#### [TASK]
What lines below mention the word "control"? Copy each one.

#### [Dataset entries]
=== Begin Enclosure ===
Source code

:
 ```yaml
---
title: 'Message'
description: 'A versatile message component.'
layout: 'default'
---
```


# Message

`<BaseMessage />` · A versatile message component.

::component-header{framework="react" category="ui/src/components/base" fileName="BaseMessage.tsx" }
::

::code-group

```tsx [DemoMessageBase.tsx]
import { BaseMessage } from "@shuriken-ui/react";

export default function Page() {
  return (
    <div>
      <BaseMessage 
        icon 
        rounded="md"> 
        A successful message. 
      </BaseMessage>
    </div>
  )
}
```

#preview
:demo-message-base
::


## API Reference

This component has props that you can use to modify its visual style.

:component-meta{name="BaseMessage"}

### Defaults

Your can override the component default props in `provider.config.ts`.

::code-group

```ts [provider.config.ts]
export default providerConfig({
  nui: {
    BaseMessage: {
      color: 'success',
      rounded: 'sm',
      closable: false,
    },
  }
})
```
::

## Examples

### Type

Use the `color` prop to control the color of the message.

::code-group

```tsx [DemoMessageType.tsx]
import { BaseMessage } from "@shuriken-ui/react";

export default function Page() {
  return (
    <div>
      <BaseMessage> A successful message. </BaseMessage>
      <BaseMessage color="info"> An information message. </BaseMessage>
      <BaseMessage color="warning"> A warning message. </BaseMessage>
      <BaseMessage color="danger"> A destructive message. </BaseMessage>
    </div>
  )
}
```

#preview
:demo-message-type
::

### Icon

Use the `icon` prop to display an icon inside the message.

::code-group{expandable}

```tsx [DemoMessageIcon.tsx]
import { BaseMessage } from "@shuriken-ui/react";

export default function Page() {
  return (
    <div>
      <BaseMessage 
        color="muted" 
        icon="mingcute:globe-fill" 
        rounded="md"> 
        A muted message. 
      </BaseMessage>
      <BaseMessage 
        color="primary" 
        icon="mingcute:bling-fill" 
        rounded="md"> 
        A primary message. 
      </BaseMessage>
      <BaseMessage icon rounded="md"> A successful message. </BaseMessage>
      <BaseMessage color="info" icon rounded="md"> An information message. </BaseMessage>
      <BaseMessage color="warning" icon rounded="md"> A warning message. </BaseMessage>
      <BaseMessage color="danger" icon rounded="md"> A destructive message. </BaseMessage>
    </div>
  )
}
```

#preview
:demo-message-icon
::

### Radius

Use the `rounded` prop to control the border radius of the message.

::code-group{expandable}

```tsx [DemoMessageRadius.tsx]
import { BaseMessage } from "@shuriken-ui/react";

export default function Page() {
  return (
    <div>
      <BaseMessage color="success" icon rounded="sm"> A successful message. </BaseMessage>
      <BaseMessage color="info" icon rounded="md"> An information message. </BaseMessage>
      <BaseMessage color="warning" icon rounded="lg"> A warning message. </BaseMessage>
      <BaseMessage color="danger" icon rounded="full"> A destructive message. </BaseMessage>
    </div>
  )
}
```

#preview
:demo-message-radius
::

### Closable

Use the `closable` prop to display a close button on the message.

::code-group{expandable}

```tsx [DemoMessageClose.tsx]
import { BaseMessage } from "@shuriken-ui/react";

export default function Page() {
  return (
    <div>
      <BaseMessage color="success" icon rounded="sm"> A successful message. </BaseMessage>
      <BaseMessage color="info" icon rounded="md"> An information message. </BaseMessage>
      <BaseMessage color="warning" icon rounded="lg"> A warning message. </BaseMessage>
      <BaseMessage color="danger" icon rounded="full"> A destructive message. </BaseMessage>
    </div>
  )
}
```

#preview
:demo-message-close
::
=== End Enclosure ===
#### [OUTPUT OF THE EXERCISE]
Use the `color` prop to control the color of the message.
Use the `rounded` prop to control the border radius of the message.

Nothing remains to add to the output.